Three-month copper on the London Metal Exchange fell as much as 1.4% to $8,913.30 a tonne, its lowest since April 14, before rebounding to trade at $8,950 a tonne by 0702 GMT, still down 1%.

“The key area for copper on the monthly chart is $8,590 and a move through that level could trigger a 50% Fibonacci correction which would signal a move to $7,450,” said Malcolm Freeman, director at brokerage Kingdom Futures, adding that the U.S. employment numbers due later in the day would offer more cues.

The most-traded September copper contract on the Shanghai Futures Exchange ended down 3.1% at 66,790 yuan ($10,282.03) a tonne, its lowest close since June 22.

The dollar rose to a nine-month high against its major peers on expectations that the U.S. Federal Reserve will start tapering its huge stimulus this year, making greenback-priced metals more expensive to holders of other currencies.

Residents near MMG Ltd’s Las Bambas copper mine in Peru lifted the blockade of a road used to transport the metal, while operations resumed at Teck Resources Ltd’s Highland Valley Copper operations in Canada after a wildfire evacuation order was lifted, easing copper supply pressure.

FUNDAMENTALS

* LME nickel fell 0.3% to $18,825 a tonne, lead rose 0.3% to $2,297 a tonne.
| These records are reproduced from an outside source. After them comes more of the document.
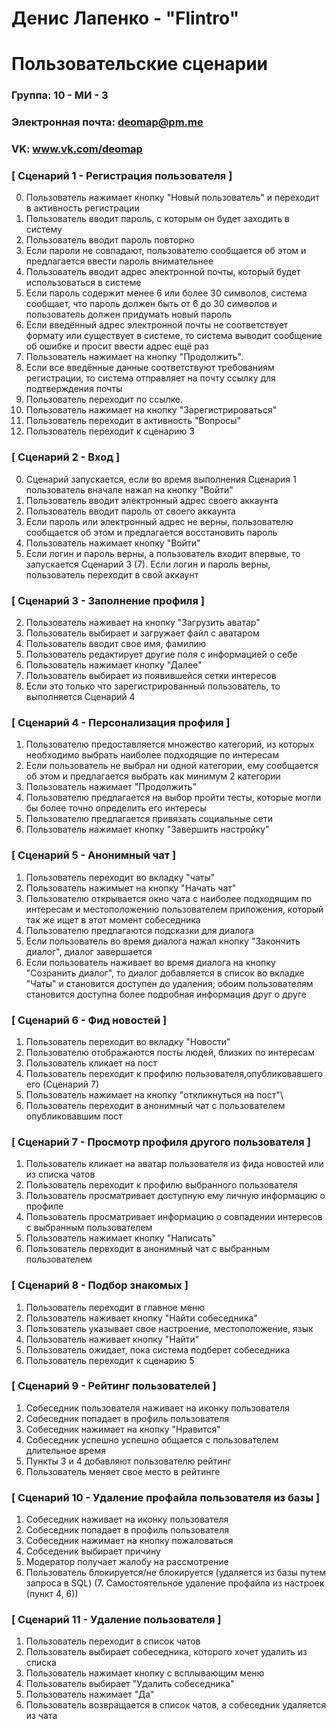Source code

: # Денис Лапенко - "Flintro"
# Пользовательские сценарии

### Группа: 10 - МИ - 3
### Электронная почта: deomap@pm.me
### VK: www.vk.com/deomap


### [ Сценарий 1 - Регистрация пользователя ]

0. Пользователь нажимает кнопку "Новый пользователь" и переходит в активность регистрации
1. Пользователь вводит пароль, с которым он будет заходить в систему
2. Пользователь вводит пароль повторно
3. Если пароли не совпадают, пользователю сообщается об этом и предлагается ввести пароль внимательнее
4. Пользователь вводит адрес электронной почты, который будет использоваться в системе
5. Если пароль содержит менее 6 или более 30 символов, система сообщает, что пароль должен быть от 6 до 30 символов и пользователь должен придумать новый пароль
6. Если введённый адрес электронной почты не соответствует формату или существует в системе, то система выводит сообщение об ошибке и просит ввести адрес ещё раз
7. Пользователь нажимает на кнопку "Продолжить".
8. Если все введённые данные соответствуют требованиям регистрации, то система отправляет на почту ссылку для подтверждения почты
9. Пользователь переходит по ссылке.
10. Пользователь нажимает на кнопку "Зарегистрироваться"
11. Пользователь переходит в активность "Вопросы"
12. Пользователь переходит к сценарию 3

### [ Сценарий 2 - Вход ]

0. Сценарий запускается, если во время выполнения Сценария 1 пользователь вначале нажал на кнопку "Войти"
1. Пользователь вводит электронный адрес своего аккаунта
2. Пользователь вводит пароль от своего аккаунта
4. Если пароль или электронный адрес не верны, пользователю сообщается об этом и предлагается восстановить пароль
5. Пользователь нажимает кнопку "Войти"
6. Если логин и пароль верны, а пользователь входит впервые, то запускается Сценарий 3
(7). Если логин и пароль верны, пользователь переходит в свой аккаунт

### [ Сценарий 3 - Заполнение профиля ] 

2. Пользователь наживает на кнопку "Загрузить аватар"
3. Пользователь выбирает и загружает файл с аватаром
4. Пользователь вводит свое имя, фамилию 
5. Пользователь редактирует другие поля с информацией о себе
6. Пользователь нажимает кнопку "Далее"
4. Пользователь выбирает из появившейся сетки интересов
7. Если это только что зарегистрированный пользователь, то выполняется Сценарий 4

### [ Сценарий 4 - Персонализация профиля ]

1. Пользователю предоставляется множество категорий, из которых необходимо выбрать наиболее подходящие по интересам
2. Если пользователь не выбрал ни одной категории, ему сообщается об этом и предлагается выбрать как минимум 2 категории
3. Пользователь нажимает "Продолжить"
4. Пользователю предлагается на выбор пройти тесты, которые могли бы более точно определить его интересы
5. Пользователю предлагается привязать социальные сети
6. Пользователь нажимает кнопку "Завершить настройку" 

### [ Сценарий 5 - Анонимный чат ]

1. Пользователь переходит во вкладку "чаты"
2. Пользователь нажимыет на кнопку "Начать чат"
3. Пользователю открывается окно чата с наиболее подходящим по интересам и местоположению пользователем приложения, который так же ищет в этот момент собеседника
4. Пользователю предлагаются подсказки для диалога
5. Если пользователь во время диалога нажал кнопку "Закончить диалог", диалог завершается
6. Если пользователь наживает во время диалога на кнопку "Созранить диалог", то диалог добавляется в список во вкладке "Чаты" и становится доступен до удаления; обоим пользователям становится доступна более подробная информация друг о друге

### [ Сценарий 6 - Фид новостей ]

1. Пользователь переходит во вкладку "Новости"
2. Пользователю отображаются посты людей, близких по интересам
3. Пользователь кликает на пост
4. Пользователь переходит к профилю пользователя,опубликовавшего его (Сценарий 7)
5. Пользователь нажимает на кнопку "откликнуться на пост"\
6. Пользователь переходит в анонимный чат с пользователем опубликовавшим пост

### [ Сценарий 7 - Просмотр профиля другого пользователя ]

1. Пользователь кликает на аватар пользователя из фида новостей или из списка чатов
2. Пользователь переходит к профилю выбранного пользователя
3. Пользователь просматривает доступную ему личную информацию о профиле
4. Пользователь просматривает информацию о совпадении интересов с выбранным пользователем
5. Пользователь нажимает кнопку "Написать"
6. Пользователь переходит в анонимный чат с выбранным пользователем 

### [ Сценарий 8 - Подбор знакомых ]

1. Пользователь переходит в главное меню
2. Пользователь наживает кнопку "Найти собеседника"
3. Пользователь указывает свое настроение, местоположение, язык
4. Пользователь наживает кнопку "Найти"
5. Пользователь ожидает, пока система подберет собеседника
6. Пользователь переходит к сценарию 5

### [ Сценарий 9 - Рейтинг пользователей ]

1. Собеседник пользователя наживает на иконку пользователя 
2. Собеседник попадает в профиль пользователя
3. Собеседник нажимает на кнопку "Нравится"
4. Собеседник успешно успешно общается с пользователем длительное время
5. Пункты 3 и 4 добавляют пользователю рейтинг
6. Пользователь меняет свое место в рейтинге

### [ Сценарий 10 - Удаление профайла пользователя из базы ]

1. Собеседник наживает на иконку пользователя
2. Собеседник попадает в профиль пользователя
3. Собеседник нажимает на кнопку пожаловаться
4. Собседеник выбирает причину
5. Модератор получает жалобу на рассмотрение
6. Пользователь блокируется/не блокируется (удаляется из базы путем запроса в SQL)
(7. Самостоятельное удаление профайла из настроек (пункт 4, 6))

### [ Сценарий 11 - Удаление пользователя ]

1. Пользователь переходит в список чатов
2. Пользователь выбирает собеседника, которого хочет удалить из списка
3. Пользователь нажимает кнопку с всплывающим меню
4. Пользователь выбирает "Удалить собеседника"
5. Пользователь нажимает "Да"
6. Пользователь возвращается в список чатов, а собеседник удаляется из чата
ShFE aluminium declined 1.7% to 19,955 yuan a tonne, nickel dropped 2.1% to 141,220 yuan a tonne, zinc was down 1.1% at 22,420 yuan a tonne while lead rose 0.9% to 15,465 yuan a tonne.

* Yangshan copper premium SMM-CUYP-CN rose to $82 a tonne, a near four-fold jump from the 2021 low level of $21 hit in June, indicating improving demand to import the metal into top consumer China.

* LME cash lead was at a $204.50-a-tonne premium over the three-month contract MPB0-3, its biggest since March 1990. Two parties control 50-80% and one party holds 30-40% of available stocks and short-term lead futures, LME warrants report showed.